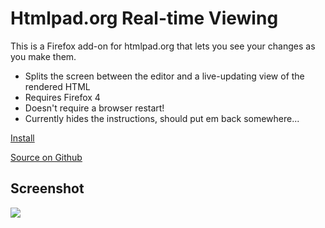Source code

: Htmlpad.org Real-time Viewing
=============================

This is a Firefox add-on for htmlpad.org that lets you see your changes as you make them.

* Splits the screen between the editor and a live-updating view of the rendered HTML
* Requires Firefox 4
* Doesn't require a browser restart!
* Currently hides the instructions, should put em back somewhere... 

<p><a href="http://j.mp/esParN">Install</a></p>
<p><a href="http://j.mp/feRZ8n">Source on Github</a></p>

Screenshot
----------
<img src="http://i.imgur.com/8W27U.png">


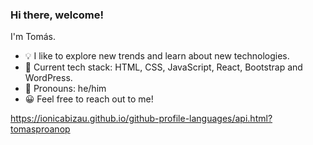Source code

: ### Hi there, welcome!

I'm Tomás.

- 💡  I like to explore new trends and learn about new technologies.
- 🌱  Current tech stack: HTML, CSS, JavaScript, React, Bootstrap and WordPress.
- 💬  Pronouns: he/him
- 😀  Feel free to reach out to me!

https://ionicabizau.github.io/github-profile-languages/api.html?tomasproanop
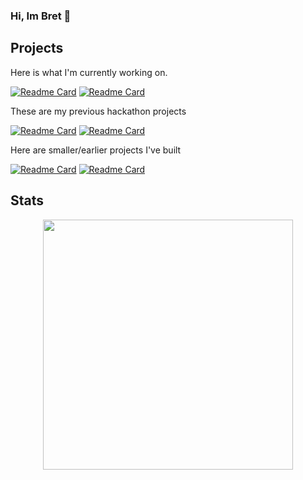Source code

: ### Hi, Im Bret 👋 

## Projects
Here is what I'm currently working on.

[![Readme Card](https://github-readme-stats.vercel.app/api/pin/?username=btpf&repo=Alexandria&theme=swift)](https://github.com/btpf/Alexandria)
[![Readme Card](https://github-readme-stats.vercel.app/api/pin/?username=btpf&repo=Python-Notes&theme=swift)](https://github.com/btpf/Python-Notes)

These are my previous hackathon projects

[![Readme Card](https://github-readme-stats.vercel.app/api/pin/?username=btpf&repo=karb)](https://github.com/btpf/karb)
[![Readme Card](https://github-readme-stats.vercel.app/api/pin/?username=btpf&repo=FastDrop)](https://github.com/btpf/FastDrop)

Here are smaller/earlier projects I've built

[![Readme Card](https://github-readme-stats.vercel.app/api/pin/?username=btpf&repo=MoneyAssistant)](https://github.com/btpf/MoneyAssistant)
[![Readme Card](https://github-readme-stats.vercel.app/api/pin/?username=btpf&repo=ForceClose)](https://github.com/btpf/ForceClose)



## Stats
<div align="center"> <img height="400px" src="https://github-readme-stats.vercel.app/api/top-langs/?username=btpf&layout=pie"></div>

<!--
**btpf/btpf** is a ✨ _special_ ✨ repository because its `README.md` (this file) appears on your GitHub profile.

Here are some ideas to get you started:

- 🔭 I’m currently working on ...
- 🌱 I’m currently learning ...
- 👯 I’m looking to collaborate on ...
- 🤔 I’m looking for help with ...
- 💬 Ask me about ...
- 📫 How to reach me: ...
- 😄 Pronouns: ...
- ⚡ Fun fact: ...
-->
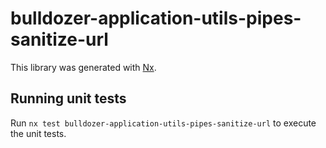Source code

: # bulldozer-application-utils-pipes-sanitize-url

This library was generated with [Nx](https://nx.dev).

## Running unit tests

Run `nx test bulldozer-application-utils-pipes-sanitize-url` to execute the unit tests.
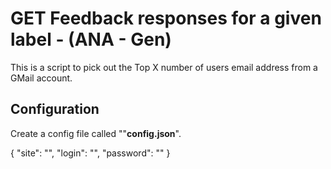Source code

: <h1>GET Feedback responses for a given label - (ANA - Gen) </h1>
<p>This is a script to pick out the Top X number of users email address from a GMail account.</p>
<h2>Configuration</h2>
<p>Create a config file called ""<strong>config.json</strong>".

{
  "site": "<SITENAME>",
  "login": "<LOGIN>",
  "password": "<PASSWORD>"
}




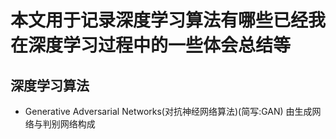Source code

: # 本文用于记录深度学习算法有哪些已经我在深度学习过程中的一些体会总结等

## 深度学习算法
+ Generative Adversarial Networks(对抗神经网络算法)(简写:GAN)
由生成网络与判别网络构成
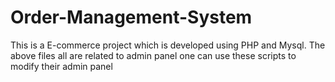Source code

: # Order-Management-System
This is a E-commerce project which is developed using PHP and Mysql.
The above files all are related to admin panel
one can use these scripts to modify their admin panel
━━━━━━━━━━━━━━━━━━━━
Required work ▸
Scan the material above for the string "utils". Copy each line that holds it.

Response to the exercise ▸
: # bulldozer-application-utils-pipes-sanitize-url
Run `nx test bulldozer-application-utils-pipes-sanitize-url` to execute the unit tests.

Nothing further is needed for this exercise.